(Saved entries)
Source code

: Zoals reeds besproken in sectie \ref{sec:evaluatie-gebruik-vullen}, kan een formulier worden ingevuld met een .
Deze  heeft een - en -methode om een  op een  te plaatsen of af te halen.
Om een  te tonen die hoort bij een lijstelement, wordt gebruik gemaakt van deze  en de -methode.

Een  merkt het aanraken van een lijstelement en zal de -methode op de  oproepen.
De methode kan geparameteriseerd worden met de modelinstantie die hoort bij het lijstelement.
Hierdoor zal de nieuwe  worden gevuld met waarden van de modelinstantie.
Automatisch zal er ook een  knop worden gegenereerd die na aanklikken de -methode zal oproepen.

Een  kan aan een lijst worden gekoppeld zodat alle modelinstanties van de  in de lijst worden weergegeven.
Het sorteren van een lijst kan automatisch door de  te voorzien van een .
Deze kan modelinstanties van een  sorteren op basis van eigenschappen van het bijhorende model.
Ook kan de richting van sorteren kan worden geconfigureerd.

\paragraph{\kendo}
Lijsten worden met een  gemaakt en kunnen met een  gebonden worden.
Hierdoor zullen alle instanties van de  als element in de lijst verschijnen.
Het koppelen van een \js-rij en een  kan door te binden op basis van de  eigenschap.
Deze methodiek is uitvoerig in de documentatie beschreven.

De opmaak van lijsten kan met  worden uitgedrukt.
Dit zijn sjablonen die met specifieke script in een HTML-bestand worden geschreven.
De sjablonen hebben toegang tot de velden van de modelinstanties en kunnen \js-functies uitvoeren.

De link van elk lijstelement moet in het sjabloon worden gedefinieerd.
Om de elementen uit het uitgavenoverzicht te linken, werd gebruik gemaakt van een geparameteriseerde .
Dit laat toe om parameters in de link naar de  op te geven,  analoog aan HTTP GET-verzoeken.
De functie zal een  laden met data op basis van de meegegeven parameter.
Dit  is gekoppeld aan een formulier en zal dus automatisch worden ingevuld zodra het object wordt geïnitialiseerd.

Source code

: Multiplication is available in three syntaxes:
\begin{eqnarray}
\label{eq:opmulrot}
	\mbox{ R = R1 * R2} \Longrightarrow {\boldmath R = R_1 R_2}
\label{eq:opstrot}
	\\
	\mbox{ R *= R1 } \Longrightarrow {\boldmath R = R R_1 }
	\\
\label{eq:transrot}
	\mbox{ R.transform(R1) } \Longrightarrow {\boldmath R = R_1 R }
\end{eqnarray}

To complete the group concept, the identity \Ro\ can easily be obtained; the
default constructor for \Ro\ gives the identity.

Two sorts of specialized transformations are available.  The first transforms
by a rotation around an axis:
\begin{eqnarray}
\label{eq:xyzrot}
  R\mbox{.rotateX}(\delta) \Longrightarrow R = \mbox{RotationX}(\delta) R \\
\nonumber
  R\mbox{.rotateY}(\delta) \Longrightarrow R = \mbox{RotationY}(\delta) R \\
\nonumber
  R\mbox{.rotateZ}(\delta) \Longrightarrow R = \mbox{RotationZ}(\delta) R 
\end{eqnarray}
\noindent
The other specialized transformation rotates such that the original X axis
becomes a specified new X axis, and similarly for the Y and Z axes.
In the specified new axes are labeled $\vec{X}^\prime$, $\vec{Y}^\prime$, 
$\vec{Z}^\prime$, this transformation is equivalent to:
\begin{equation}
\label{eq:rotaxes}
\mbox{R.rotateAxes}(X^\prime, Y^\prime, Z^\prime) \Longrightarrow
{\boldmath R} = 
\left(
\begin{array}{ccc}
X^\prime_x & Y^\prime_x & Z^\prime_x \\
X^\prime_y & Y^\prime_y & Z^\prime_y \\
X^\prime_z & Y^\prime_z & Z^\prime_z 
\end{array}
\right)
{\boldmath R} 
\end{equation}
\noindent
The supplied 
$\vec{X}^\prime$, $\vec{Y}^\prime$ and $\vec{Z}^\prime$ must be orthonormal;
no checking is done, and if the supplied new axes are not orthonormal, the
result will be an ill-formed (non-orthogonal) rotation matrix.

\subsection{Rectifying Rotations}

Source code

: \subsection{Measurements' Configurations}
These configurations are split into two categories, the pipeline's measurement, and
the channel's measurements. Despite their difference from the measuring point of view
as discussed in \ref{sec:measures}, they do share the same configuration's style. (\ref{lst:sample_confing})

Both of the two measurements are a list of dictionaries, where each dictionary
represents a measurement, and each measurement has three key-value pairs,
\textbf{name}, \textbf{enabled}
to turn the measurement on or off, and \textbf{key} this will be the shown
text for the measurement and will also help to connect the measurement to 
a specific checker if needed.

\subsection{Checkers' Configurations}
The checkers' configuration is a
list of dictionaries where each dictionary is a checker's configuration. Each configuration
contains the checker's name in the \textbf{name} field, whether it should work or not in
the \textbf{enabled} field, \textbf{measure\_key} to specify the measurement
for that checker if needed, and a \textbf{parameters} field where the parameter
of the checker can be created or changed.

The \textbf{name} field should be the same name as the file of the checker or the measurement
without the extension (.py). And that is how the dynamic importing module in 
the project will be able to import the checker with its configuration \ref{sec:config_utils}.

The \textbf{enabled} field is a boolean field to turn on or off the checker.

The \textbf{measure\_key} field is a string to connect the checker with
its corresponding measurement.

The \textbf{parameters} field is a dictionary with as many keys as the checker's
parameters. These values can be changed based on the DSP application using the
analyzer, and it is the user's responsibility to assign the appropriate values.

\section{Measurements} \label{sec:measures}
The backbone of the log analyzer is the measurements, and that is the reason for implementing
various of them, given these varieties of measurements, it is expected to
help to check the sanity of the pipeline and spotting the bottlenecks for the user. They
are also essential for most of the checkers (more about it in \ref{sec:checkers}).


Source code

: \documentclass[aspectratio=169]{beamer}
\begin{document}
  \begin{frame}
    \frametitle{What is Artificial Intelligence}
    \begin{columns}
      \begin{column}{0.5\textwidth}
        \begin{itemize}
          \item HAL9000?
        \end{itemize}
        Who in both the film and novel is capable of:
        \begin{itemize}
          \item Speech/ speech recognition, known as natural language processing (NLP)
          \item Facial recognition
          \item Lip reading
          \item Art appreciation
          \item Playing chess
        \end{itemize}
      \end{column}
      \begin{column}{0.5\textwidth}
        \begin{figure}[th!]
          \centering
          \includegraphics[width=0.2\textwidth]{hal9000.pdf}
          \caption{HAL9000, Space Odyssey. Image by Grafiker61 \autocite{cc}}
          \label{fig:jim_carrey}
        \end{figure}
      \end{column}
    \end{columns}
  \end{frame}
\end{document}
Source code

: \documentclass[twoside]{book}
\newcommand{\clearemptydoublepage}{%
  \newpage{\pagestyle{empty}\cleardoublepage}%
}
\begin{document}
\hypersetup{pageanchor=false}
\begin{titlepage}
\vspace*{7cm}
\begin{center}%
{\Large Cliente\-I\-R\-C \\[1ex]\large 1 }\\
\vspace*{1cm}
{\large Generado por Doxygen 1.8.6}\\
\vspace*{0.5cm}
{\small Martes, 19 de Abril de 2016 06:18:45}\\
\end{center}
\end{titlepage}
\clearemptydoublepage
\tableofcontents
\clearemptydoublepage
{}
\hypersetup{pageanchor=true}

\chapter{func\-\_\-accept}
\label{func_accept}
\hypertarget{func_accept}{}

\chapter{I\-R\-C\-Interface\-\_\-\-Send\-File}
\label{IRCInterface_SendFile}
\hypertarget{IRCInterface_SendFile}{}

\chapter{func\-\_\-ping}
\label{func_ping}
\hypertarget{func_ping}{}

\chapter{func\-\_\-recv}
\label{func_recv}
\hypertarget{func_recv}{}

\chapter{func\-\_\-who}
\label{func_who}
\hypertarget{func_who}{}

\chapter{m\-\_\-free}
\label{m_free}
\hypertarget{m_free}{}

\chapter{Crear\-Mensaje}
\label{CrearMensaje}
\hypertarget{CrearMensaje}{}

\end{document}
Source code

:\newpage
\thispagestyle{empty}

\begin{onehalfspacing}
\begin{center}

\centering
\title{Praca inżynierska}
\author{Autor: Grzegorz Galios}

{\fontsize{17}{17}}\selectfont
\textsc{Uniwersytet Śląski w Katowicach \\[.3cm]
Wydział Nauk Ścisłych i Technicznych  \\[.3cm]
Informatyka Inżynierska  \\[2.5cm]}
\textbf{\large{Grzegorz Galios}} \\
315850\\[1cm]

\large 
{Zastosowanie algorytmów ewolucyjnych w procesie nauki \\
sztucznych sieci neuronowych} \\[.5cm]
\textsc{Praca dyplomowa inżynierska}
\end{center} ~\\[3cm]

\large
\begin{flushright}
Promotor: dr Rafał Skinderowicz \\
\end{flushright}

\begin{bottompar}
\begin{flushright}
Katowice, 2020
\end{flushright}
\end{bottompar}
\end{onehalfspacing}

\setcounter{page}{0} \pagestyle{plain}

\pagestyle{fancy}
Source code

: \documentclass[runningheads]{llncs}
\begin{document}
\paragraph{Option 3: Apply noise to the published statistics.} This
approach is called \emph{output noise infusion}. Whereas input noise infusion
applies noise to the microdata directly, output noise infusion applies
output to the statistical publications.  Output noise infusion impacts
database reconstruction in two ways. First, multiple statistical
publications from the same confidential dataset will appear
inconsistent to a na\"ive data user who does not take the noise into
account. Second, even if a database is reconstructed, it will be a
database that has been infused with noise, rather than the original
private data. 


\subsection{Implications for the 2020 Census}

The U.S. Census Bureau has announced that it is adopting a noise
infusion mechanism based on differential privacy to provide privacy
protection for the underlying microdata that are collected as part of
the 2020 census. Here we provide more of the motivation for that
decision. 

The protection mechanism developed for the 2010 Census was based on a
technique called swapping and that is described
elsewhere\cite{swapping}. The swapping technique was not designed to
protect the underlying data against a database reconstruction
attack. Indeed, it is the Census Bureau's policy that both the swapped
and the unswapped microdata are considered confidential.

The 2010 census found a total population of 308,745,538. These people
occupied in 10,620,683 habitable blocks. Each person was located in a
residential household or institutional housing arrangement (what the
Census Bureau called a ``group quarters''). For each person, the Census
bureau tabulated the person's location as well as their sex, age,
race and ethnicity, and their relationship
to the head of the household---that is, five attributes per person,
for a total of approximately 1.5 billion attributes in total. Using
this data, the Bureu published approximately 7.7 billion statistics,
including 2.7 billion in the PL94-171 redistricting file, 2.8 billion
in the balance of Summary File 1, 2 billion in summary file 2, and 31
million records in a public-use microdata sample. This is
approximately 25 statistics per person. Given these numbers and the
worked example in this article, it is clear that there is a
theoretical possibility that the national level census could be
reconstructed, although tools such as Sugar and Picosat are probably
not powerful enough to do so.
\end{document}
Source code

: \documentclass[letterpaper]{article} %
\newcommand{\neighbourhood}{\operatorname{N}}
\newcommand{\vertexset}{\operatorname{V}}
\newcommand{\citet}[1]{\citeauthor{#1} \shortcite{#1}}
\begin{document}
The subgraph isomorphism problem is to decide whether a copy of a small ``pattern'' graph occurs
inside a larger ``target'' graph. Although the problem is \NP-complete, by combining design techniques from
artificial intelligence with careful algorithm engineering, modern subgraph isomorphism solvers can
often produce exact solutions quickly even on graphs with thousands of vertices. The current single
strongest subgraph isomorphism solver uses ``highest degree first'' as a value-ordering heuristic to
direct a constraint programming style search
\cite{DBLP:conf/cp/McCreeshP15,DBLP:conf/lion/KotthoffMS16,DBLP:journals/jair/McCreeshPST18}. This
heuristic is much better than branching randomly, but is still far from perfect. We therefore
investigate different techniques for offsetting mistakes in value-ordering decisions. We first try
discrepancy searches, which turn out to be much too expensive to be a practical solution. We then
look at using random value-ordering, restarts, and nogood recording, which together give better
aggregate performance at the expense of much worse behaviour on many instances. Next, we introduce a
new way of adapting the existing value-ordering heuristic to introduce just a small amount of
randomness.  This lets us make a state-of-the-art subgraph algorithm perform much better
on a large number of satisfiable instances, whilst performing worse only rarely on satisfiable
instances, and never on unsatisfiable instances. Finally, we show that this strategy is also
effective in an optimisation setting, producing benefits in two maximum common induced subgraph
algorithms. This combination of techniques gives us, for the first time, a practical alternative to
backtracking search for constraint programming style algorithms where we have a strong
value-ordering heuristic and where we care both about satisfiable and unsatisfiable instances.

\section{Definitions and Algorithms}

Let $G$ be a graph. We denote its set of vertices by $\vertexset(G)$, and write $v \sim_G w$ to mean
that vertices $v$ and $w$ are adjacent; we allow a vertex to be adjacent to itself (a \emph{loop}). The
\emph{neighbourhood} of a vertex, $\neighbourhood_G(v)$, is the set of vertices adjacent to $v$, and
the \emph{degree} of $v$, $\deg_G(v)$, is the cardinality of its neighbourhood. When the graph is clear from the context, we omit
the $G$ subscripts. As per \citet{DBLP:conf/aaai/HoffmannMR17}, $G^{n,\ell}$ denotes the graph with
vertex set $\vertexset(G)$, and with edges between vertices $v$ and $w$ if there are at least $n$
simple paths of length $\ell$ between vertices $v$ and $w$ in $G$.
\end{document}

▶ **EXERCISE REQUIREMENTS**
Copy out only the lines above from the one with "technique called swapping" to the one with "strongest subgraph isomorphism", inclusive, exactly as they stand.

▶ **REPLY**
technique called swapping and that is described
elsewhere\cite{swapping}. The swapping technique was not designed to
protect the underlying data against a database reconstruction
attack. Indeed, it is the Census Bureau's policy that both the swapped
and the unswapped microdata are considered confidential.

The 2010 census found a total population of 308,745,538. These people
occupied in 10,620,683 habitable blocks. Each person was located in a
residential household or institutional housing arrangement (what the
Census Bureau called a ``group quarters''). For each person, the Census
bureau tabulated the person's location as well as their sex, age,
race and ethnicity, and their relationship
to the head of the household---that is, five attributes per person,
for a total of approximately 1.5 billion attributes in total. Using
this data, the Bureu published approximately 7.7 billion statistics,
including 2.7 billion in the PL94-171 redistricting file, 2.8 billion
in the balance of Summary File 1, 2 billion in summary file 2, and 31
million records in a public-use microdata sample. This is
approximately 25 statistics per person. Given these numbers and the
worked example in this article, it is clear that there is a
theoretical possibility that the national level census could be
reconstructed, although tools such as Sugar and Picosat are probably
not powerful enough to do so.
\end{document}
Source code

: \documentclass[letterpaper]{article} %
\newcommand{\neighbourhood}{\operatorname{N}}
\newcommand{\vertexset}{\operatorname{V}}
\newcommand{\citet}[1]{\citeauthor{#1} \shortcite{#1}}
\begin{document}
The subgraph isomorphism problem is to decide whether a copy of a small ``pattern'' graph occurs
inside a larger ``target'' graph. Although the problem is \NP-complete, by combining design techniques from
artificial intelligence with careful algorithm engineering, modern subgraph isomorphism solvers can
often produce exact solutions quickly even on graphs with thousands of vertices. The current single
strongest subgraph isomorphism solver uses ``highest degree first'' as a value-ordering heuristic to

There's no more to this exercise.